**TRY IT:**
Below are entries. Reproduce exactly the lines between the line holding "#### Setup database" and the line holding "your browser now*", inclusive, and only those.
Segment Start: DATA
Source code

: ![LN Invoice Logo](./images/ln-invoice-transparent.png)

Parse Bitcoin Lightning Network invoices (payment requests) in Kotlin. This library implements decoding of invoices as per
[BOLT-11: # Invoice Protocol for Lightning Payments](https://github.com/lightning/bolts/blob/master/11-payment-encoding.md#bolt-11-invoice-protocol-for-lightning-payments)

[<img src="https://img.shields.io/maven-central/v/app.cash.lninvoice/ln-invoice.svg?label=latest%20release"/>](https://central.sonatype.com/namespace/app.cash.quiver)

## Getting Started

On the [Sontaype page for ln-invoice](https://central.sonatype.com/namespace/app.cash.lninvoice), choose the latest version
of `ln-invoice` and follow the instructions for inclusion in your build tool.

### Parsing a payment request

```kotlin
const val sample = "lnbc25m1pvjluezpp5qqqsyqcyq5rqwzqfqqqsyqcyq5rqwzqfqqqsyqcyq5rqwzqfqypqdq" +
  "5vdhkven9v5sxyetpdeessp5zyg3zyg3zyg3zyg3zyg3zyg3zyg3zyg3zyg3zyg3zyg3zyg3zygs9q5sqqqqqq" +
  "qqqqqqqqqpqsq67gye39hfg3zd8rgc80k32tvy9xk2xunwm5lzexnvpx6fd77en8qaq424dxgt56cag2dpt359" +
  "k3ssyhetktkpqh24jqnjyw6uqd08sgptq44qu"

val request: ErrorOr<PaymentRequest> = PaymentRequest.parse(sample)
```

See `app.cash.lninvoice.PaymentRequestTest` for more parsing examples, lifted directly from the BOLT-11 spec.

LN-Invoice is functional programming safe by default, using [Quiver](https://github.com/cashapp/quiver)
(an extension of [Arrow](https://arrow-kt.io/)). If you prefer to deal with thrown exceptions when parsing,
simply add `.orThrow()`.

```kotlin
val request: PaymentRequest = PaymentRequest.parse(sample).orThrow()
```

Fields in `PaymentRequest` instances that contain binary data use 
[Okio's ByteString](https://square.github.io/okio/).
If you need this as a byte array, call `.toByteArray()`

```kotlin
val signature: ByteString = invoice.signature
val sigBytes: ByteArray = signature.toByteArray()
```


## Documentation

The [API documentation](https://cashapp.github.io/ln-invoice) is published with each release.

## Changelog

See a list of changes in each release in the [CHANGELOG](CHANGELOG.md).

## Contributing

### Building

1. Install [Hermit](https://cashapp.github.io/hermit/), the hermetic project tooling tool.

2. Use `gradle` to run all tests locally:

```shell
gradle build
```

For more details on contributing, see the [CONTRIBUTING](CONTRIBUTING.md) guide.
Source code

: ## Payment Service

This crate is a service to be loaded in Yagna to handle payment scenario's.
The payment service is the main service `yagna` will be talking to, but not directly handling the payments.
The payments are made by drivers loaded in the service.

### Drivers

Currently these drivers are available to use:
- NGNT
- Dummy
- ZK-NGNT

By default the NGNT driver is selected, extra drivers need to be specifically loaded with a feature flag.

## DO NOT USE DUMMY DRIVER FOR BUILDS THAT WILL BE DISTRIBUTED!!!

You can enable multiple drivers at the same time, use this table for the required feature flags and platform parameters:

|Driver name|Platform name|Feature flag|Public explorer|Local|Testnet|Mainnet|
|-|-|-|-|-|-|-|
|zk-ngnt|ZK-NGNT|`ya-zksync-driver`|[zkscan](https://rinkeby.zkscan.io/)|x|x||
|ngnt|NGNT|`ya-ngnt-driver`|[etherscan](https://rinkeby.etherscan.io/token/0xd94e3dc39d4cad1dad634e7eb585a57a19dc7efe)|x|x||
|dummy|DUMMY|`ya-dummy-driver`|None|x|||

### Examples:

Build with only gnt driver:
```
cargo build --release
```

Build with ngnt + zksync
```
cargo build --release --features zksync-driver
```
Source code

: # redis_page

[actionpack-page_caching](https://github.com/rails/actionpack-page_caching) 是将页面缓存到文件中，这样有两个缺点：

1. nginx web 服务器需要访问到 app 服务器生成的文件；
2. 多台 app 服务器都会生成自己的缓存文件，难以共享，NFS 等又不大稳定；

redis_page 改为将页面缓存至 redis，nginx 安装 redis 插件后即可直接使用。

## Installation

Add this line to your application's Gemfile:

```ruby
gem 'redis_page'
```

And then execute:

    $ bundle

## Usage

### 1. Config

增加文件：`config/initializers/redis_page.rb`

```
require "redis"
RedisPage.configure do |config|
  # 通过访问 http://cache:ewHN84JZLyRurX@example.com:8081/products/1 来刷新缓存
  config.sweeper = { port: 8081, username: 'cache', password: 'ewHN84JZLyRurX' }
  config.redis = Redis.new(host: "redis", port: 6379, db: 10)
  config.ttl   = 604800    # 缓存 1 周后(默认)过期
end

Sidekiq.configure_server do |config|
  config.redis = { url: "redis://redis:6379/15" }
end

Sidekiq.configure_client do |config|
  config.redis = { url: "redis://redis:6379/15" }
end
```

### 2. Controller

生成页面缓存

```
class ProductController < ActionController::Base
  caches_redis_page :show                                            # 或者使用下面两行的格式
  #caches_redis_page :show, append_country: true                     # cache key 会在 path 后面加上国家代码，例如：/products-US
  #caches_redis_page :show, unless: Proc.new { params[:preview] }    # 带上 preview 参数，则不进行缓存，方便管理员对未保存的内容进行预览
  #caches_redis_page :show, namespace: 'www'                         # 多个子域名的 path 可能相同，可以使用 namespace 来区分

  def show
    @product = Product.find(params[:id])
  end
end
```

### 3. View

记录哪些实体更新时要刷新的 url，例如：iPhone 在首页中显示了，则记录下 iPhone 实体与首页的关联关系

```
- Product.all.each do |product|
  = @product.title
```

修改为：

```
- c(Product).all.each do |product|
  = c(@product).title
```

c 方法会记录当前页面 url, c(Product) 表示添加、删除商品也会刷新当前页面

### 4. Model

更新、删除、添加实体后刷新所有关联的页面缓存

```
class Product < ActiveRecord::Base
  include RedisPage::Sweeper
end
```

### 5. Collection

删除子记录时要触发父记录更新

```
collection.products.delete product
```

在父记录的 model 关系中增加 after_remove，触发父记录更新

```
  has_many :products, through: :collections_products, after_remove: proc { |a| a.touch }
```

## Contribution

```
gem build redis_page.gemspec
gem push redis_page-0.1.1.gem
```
Segment End: DATA
Segment Start: DATA
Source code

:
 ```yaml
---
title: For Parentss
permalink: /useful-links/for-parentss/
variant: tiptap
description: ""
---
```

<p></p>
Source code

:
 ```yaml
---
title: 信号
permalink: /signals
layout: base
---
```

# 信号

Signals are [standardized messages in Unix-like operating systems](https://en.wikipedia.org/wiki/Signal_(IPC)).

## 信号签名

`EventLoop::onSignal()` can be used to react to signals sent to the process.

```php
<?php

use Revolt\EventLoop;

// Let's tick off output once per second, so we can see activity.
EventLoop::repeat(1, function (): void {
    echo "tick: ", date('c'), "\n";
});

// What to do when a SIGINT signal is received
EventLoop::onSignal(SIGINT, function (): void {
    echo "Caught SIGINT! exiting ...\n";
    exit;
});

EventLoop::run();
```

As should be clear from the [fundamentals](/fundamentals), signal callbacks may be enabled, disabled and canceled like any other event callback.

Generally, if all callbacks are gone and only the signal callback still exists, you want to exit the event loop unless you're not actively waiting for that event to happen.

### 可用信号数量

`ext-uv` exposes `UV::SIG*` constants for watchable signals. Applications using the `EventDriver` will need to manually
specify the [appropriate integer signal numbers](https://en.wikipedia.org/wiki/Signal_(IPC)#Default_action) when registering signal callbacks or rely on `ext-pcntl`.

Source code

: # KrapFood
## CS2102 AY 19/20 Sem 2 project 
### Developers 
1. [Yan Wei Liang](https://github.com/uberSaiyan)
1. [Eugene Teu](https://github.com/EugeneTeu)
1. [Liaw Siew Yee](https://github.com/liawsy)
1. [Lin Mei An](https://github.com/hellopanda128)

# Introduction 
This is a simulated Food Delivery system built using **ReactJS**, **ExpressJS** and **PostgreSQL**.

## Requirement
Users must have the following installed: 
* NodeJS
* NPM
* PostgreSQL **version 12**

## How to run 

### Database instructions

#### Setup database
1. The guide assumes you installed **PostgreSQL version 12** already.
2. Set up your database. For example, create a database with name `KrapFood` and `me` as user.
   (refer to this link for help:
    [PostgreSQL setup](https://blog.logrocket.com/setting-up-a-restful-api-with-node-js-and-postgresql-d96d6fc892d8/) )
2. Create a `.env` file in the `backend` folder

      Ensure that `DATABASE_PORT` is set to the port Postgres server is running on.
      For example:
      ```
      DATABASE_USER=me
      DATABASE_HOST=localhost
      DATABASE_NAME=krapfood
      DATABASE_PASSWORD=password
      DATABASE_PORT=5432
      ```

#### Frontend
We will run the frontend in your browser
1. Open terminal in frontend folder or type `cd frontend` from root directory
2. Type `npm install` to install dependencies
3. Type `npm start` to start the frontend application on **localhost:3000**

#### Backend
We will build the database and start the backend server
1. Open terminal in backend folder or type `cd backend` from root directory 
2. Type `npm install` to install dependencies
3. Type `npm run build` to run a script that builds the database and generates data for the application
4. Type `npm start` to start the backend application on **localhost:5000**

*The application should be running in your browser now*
Segment End: DATA
Segment Start: DATA
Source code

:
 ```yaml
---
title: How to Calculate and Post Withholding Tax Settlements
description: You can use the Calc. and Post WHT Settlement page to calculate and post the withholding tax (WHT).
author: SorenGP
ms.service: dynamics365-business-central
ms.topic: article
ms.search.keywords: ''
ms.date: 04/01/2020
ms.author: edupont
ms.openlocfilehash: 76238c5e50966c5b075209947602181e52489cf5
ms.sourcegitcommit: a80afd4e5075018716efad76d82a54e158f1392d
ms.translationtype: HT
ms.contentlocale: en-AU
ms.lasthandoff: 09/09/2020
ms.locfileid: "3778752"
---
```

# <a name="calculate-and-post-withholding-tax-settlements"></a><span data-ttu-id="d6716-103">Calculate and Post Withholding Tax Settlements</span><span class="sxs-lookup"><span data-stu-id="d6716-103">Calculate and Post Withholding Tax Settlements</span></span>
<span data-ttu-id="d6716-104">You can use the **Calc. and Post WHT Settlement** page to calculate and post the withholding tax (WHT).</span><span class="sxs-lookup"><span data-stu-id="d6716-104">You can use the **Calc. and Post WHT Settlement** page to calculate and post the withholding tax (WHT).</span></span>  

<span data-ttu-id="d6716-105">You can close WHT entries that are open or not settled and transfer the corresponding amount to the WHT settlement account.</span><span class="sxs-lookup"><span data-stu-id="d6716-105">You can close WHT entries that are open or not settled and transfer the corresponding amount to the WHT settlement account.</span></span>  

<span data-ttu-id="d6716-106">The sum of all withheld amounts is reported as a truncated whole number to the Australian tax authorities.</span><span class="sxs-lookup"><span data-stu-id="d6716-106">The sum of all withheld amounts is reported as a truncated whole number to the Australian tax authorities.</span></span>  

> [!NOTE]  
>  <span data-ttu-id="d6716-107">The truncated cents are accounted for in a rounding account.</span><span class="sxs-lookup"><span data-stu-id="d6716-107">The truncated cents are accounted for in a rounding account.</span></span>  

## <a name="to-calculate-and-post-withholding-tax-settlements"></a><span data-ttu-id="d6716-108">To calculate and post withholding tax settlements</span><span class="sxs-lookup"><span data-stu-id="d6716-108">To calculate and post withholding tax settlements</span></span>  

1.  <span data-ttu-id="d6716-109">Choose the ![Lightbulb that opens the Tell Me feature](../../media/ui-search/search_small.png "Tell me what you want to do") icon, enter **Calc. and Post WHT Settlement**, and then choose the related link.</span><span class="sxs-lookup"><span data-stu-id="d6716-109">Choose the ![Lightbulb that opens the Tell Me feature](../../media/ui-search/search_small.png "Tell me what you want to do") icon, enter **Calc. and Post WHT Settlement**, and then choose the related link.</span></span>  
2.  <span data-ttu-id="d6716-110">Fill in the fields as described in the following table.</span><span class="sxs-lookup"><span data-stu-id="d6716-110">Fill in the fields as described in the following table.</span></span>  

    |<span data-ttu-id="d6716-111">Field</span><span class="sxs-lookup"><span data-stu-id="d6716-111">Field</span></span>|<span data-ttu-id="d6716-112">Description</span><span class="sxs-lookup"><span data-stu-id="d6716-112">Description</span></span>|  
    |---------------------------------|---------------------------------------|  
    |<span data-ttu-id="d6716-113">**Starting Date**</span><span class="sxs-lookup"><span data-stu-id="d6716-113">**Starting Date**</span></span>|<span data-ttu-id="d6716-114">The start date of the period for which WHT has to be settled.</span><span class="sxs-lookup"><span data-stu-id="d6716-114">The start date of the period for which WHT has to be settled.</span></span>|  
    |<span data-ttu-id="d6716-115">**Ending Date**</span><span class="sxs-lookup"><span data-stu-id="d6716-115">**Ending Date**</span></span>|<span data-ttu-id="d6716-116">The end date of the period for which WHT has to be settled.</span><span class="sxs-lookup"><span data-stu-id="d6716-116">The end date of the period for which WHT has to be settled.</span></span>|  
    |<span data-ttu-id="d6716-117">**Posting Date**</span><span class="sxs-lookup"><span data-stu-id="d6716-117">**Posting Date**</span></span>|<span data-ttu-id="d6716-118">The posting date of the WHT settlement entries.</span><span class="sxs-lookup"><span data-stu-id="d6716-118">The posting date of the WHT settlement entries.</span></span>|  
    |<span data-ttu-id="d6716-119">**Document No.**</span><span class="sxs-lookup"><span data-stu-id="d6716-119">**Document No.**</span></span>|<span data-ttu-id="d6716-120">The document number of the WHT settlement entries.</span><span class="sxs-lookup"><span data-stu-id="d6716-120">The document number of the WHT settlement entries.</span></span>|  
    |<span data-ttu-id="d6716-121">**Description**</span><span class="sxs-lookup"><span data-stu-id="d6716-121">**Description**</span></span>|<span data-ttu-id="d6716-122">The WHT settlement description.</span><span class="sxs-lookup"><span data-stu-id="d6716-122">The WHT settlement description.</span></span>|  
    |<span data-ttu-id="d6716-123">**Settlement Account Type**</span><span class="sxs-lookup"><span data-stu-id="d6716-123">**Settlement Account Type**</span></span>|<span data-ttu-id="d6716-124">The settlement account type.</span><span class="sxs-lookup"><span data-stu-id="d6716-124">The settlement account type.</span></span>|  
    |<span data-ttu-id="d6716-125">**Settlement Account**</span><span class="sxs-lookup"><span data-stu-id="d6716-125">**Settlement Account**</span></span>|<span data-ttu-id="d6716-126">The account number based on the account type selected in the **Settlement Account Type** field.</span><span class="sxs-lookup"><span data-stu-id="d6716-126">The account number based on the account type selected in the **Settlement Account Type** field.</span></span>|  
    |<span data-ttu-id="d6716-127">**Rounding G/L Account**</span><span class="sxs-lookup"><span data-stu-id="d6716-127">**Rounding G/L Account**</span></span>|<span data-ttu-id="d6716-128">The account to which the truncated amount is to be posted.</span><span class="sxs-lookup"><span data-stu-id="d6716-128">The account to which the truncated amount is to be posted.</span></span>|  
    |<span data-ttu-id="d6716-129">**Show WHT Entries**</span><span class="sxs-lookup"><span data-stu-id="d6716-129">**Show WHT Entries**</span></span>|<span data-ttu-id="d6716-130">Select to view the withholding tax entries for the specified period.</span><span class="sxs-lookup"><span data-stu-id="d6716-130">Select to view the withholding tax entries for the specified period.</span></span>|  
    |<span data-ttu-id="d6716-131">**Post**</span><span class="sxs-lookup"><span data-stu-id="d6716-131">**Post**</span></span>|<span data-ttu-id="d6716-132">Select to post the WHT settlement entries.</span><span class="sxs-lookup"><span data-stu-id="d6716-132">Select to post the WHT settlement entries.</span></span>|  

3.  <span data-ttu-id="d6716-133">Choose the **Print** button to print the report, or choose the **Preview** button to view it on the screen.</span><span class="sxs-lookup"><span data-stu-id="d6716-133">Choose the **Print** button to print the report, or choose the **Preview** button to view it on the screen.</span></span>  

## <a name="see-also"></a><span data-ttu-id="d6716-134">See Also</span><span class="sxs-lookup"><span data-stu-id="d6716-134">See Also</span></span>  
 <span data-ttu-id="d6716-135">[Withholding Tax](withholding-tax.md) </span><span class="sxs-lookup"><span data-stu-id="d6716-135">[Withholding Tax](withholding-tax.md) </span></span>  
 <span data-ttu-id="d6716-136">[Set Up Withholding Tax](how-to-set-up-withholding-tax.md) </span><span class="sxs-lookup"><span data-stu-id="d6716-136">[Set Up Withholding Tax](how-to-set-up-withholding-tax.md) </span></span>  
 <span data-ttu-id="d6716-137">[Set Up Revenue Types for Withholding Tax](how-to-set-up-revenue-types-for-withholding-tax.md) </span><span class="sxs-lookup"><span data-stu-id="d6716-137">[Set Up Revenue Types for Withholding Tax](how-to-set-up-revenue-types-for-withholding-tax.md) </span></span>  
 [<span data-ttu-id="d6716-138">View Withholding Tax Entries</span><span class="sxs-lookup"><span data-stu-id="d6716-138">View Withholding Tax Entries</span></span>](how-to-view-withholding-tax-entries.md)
Segment End: DATA
**RESPONSE TO THIS EXERCISE:**
#### Setup database
1. The guide assumes you installed **PostgreSQL version 12** already.
2. Set up your database. For example, create a database with name `KrapFood` and `me` as user.
   (refer to this link for help:
    [PostgreSQL setup](https://blog.logrocket.com/setting-up-a-restful-api-with-node-js-and-postgresql-d96d6fc892d8/) )
2. Create a `.env` file in the `backend` folder

      Ensure that `DATABASE_PORT` is set to the port Postgres server is running on.
      For example:
      ```
      DATABASE_USER=me
      DATABASE_HOST=localhost
      DATABASE_NAME=krapfood
      DATABASE_PASSWORD=password
      DATABASE_PORT=5432
      ```

#### Frontend
We will run the frontend in your browser
1. Open terminal in frontend folder or type `cd frontend` from root directory
2. Type `npm install` to install dependencies
3. Type `npm start` to start the frontend application on **localhost:3000**

#### Backend
We will build the database and start the backend server
1. Open terminal in backend folder or type `cd backend` from root directory 
2. Type `npm install` to install dependencies
3. Type `npm run build` to run a script that builds the database and generates data for the application
4. Type `npm start` to start the backend application on **localhost:5000**

*The application should be running in your browser now*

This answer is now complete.